* Records from a dataset

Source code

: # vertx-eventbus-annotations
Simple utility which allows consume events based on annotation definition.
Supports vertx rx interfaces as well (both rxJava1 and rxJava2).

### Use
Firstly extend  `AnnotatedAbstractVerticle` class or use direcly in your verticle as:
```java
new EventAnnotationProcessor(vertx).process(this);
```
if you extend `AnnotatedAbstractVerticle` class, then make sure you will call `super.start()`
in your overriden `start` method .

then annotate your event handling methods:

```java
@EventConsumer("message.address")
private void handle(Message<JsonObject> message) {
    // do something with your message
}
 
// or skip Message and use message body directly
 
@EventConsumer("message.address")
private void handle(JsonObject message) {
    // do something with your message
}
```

--

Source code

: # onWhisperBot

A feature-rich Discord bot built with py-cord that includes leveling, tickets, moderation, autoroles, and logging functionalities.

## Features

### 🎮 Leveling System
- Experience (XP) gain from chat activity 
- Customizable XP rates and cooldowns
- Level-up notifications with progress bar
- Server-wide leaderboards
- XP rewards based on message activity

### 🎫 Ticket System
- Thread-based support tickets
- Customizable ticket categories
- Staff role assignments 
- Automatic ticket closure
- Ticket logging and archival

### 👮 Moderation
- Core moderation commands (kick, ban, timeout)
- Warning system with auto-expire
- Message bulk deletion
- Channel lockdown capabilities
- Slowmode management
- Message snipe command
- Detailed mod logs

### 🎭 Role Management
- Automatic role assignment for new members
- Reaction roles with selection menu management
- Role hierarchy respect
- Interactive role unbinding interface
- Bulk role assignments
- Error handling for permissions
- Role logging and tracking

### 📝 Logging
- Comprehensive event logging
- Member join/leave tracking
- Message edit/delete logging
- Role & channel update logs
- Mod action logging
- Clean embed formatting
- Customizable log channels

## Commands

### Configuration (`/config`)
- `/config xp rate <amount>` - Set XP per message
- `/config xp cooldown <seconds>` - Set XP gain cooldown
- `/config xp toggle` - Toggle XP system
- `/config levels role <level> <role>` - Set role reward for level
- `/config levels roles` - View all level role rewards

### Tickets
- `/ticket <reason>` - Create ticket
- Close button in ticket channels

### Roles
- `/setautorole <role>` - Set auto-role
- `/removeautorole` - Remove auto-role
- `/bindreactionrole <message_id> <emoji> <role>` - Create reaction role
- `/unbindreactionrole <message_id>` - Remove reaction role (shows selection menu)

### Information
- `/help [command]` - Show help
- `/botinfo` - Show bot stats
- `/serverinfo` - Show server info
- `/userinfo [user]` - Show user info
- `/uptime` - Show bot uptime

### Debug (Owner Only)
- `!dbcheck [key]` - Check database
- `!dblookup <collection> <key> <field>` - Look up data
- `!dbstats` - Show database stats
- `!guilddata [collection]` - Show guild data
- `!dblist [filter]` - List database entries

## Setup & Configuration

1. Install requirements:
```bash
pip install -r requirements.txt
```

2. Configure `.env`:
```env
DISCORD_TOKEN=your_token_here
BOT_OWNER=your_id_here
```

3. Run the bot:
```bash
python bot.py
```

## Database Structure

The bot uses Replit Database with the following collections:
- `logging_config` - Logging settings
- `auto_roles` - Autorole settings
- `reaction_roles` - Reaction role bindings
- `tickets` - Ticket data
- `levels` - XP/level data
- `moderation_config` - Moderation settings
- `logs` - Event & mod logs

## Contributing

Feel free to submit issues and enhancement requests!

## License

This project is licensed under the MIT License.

---

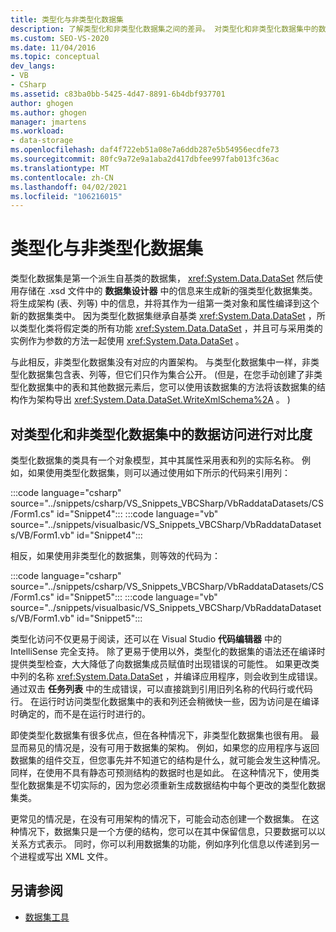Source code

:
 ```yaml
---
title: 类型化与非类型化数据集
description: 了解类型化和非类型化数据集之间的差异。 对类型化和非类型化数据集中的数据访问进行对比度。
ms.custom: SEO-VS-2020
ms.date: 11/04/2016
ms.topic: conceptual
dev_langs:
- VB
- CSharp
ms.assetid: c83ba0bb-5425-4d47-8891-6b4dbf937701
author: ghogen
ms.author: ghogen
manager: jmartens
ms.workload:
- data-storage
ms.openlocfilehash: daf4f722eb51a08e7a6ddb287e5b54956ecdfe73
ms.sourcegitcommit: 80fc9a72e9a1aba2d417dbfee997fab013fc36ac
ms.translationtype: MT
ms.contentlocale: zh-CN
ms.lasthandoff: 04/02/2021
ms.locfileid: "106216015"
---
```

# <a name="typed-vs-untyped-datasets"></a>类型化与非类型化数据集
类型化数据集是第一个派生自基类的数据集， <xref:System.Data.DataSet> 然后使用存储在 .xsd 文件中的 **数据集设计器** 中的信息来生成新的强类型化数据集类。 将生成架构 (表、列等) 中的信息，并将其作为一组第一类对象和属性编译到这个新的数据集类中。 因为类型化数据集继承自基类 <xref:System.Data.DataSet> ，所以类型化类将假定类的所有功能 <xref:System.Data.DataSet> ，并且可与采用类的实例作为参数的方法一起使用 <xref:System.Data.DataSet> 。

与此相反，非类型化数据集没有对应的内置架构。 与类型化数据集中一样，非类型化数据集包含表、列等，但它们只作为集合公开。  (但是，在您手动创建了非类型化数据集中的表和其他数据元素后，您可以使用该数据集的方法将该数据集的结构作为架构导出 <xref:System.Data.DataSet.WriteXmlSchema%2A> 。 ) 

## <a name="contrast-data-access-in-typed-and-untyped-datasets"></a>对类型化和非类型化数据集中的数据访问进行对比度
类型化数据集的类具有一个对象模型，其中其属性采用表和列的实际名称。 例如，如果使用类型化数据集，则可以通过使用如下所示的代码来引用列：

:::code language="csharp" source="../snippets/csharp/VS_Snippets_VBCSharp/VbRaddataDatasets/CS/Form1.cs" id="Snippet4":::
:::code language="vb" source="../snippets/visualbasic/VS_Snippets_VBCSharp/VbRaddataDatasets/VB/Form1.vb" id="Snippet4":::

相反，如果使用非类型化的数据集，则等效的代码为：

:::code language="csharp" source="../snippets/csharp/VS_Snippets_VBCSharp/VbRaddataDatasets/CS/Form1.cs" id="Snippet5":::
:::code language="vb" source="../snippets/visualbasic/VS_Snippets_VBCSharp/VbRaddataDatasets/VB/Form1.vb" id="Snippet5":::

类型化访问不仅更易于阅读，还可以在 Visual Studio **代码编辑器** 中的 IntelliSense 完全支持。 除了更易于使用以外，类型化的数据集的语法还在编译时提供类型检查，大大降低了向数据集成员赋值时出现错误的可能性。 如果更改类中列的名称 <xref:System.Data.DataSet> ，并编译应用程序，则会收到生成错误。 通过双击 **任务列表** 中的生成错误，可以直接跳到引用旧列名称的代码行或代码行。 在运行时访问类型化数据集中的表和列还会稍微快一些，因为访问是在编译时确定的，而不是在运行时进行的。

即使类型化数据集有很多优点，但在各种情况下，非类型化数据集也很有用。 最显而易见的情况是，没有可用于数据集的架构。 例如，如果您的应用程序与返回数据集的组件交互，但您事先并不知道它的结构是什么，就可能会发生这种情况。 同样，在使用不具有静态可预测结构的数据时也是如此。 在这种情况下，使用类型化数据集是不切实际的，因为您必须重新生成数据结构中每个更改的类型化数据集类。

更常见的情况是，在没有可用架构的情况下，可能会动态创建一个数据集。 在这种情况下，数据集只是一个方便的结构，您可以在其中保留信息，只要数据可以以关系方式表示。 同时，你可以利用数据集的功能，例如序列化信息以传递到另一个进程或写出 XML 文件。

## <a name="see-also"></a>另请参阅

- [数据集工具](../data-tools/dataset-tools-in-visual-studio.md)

* Task goal
Pick out and copy the lines of the entries that hold the string "with".

* Written solution
    // do something with your message
    // do something with your message
A feature-rich Discord bot built with py-cord that includes leveling, tickets, moderation, autoroles, and logging functionalities.
- Level-up notifications with progress bar
- Warning system with auto-expire
- Reaction roles with selection menu management
The bot uses Replit Database with the following collections:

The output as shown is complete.